Otezla requires a five-day "loading dose" in which you slowly increase the dose each day to achieve the optimal drug concentration. Doing so reduces the risk of gastrointestinal side effects. Thereafter, you take a "maintenance dose" to sustain the concentration.

The dose and dosing schedule is the same for both psoriasis and psoriatic arthritis. As recommended by the manufacturer:

Day Morning Evening
1 10 mg  n/a
2 10 mg  10 mg 
3 10 mg  20 mg
4 20 mg 20 mg
5 20 mg 30 mg
6 and beyond 30 mg 30 mg

You can take Otezla with or without food. Do not crush, split, or chew the pill.

If you miss a dose, take it as soon as you remember. However, if it is close to the time of your next dose, just skip the dose and continue as normal. Never double up the dose.

Special Consideration

If you have severe kidney impairment (in which your kidneys are less able to clear the drug from your body), the dosage will need to be reduced to prevent drug toxicity. In this instance, your loading dose would be 10 mg for the first three days and 20 mg for the next two days; thereafter, you would take 30 mg once daily as your maintenance dose.

People with mild to moderate kidney impairment do not require a dose adjustment unless creatinine clearance (CrCl) is less than 30 milliliters per minute (mL/min).

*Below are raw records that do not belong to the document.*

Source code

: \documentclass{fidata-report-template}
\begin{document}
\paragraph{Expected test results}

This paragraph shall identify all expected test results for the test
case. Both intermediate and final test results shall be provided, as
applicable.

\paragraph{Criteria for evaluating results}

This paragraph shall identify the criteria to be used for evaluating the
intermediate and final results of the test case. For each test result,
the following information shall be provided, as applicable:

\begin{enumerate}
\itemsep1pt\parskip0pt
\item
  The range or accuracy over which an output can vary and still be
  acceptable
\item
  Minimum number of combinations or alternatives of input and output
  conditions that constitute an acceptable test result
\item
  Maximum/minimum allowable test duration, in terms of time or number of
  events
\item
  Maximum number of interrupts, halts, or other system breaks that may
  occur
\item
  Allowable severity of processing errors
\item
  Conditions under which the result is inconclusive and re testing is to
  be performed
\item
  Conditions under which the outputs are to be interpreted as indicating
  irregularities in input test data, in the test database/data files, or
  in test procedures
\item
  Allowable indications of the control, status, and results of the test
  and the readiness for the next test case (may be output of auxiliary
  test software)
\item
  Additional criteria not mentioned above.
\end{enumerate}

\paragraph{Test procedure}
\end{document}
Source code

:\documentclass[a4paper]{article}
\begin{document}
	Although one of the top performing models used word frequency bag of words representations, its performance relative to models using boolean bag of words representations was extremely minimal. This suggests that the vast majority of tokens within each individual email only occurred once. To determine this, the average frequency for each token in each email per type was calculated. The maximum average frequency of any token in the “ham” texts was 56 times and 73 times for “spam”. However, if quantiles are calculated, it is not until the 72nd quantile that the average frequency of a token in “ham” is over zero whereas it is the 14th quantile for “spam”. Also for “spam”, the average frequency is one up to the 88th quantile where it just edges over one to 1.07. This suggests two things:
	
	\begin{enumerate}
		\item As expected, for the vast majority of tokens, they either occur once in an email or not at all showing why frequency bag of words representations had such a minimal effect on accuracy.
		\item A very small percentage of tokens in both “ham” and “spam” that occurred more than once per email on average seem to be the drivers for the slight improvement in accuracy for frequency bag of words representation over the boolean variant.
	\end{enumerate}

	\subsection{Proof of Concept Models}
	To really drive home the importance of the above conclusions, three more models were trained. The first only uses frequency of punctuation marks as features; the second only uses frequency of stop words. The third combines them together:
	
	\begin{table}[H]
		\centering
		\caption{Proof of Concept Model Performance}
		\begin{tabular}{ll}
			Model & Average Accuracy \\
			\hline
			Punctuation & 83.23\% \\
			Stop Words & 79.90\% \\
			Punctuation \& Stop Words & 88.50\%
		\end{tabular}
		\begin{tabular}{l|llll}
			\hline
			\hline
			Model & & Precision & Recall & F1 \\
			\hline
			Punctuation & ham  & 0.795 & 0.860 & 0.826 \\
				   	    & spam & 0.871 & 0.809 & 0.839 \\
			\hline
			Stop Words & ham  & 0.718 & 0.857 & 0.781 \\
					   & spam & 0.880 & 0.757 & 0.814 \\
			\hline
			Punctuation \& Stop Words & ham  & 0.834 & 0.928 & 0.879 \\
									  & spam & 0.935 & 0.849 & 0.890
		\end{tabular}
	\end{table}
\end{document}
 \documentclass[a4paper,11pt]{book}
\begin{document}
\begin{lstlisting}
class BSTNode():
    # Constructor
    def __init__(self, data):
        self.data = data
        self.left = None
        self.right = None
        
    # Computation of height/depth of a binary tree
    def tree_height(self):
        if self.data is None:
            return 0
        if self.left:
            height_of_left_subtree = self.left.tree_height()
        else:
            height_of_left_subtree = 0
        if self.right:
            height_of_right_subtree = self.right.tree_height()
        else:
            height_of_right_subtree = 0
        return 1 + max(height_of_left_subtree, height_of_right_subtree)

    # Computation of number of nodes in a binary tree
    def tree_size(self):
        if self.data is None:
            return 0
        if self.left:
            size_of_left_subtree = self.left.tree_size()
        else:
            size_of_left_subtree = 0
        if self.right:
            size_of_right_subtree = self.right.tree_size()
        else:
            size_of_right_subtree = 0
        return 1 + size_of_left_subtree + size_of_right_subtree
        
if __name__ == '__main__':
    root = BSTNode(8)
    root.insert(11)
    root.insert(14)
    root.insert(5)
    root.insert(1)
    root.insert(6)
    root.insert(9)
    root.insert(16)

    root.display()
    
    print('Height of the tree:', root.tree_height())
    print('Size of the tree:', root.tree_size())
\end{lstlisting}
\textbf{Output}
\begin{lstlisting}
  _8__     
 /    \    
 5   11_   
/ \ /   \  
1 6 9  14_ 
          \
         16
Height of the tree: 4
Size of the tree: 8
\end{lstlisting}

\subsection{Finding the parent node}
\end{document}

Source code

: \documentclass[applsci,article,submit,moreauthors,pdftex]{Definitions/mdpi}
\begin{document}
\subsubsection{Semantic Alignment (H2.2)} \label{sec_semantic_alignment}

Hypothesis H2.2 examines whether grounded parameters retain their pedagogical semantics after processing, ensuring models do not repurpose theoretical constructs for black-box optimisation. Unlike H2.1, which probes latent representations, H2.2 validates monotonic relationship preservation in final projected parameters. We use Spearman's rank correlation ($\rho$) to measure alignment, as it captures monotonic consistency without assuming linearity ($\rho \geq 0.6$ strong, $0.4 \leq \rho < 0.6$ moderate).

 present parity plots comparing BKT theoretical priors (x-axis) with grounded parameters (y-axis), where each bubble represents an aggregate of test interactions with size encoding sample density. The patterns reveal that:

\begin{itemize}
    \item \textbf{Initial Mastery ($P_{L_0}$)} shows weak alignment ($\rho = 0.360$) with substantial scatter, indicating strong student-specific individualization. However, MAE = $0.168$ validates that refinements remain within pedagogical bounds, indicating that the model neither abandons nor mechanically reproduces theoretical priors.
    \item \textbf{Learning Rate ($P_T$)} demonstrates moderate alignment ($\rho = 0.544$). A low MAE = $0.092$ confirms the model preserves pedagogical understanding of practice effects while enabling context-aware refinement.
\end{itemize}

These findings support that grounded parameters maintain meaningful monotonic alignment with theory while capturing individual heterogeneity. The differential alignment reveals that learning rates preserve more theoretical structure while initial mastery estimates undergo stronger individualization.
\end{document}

Speak to your doctor about what's right for you and never adjust your prescribed dosage without your physician's OK.

Side Effects

In clinical trials, side effects associated with Otezla (the first three of which were the most common) were:

  • Diarrhea
  • Headache
  • Nausea
  • Stomachache
  • Sore throat
  • Cough
  • Fever
  • Nasal congestion

Most of the adverse events occurred within the first two weeks of treatment and resolved over time with continued use of the drug.

Uncommon side effects like depression and weight loss are far more concerning. In some cases, the symptoms may be serious enough to require a treatment change. According to premarket research issued by the FDA:

  • Depression and suicidal thoughts were reported in 0.8% of users. Of these, 0.3% stopped treatment as a result of the side effect.
  • Weight loss of 10% to 15% was reported in 10% of users. This is three times the incidence seen in people provided a placebo.

Due to the risk of weight loss, your body weight should be monitored throughout treatment and treatment stopped should the weight loss become extreme.


The only absolute contraindication to Otezla is a known hypersensitivity to apremilast or any of the drug's inactive ingredients. With that being said, drug hypersensitivity was not reported in any of the premarket studies but was identified, albeit rarely, in postmarket research.

While Otezla is not contraindicated for use in pregnancy, it is classified as a Pregnancy Category C drug. This means that animal studies have shown that Otezla may cause fetal harm, though there are no well-controlled studies in humans.

Most of the harm occurred at relative doses two to four times greater than that used in humans. Miscarriage was the most common pregnancy complication. It is unknown whether Otezla can be transmitted through breastmilk and what harm, if any, that may cause.

Because of the potential harm, Otezla should only be used during pregnancy if the benefits outweigh the risks. Speak with your rheumatologist to obtain all the facts you need to make an informed choice.


Otezla relies on a liver enzyme, known as cytochrome P450 (CYP450), for metabolism. Many other drugs need the same enzyme to be metabolized and dispersed. If Otezla is taken with some of these drugs, they may "compete" for the same enzyme. If this happens, the concentration of one or both drugs may be affected.

In some cases, the interaction can slow metabolization, leading to the accumulation of the drug and toxic side effects. In others, it can speed metabolization, reducing the drug concentration as well as the effectiveness of treatment.

Among some of the drugs and supplements that can interact with Otezla:

Tell your doctor about any and all drugs and supplements you are taking, whether pharmaceutical or over-the-counter, to avoid interactions and unexpected side effects.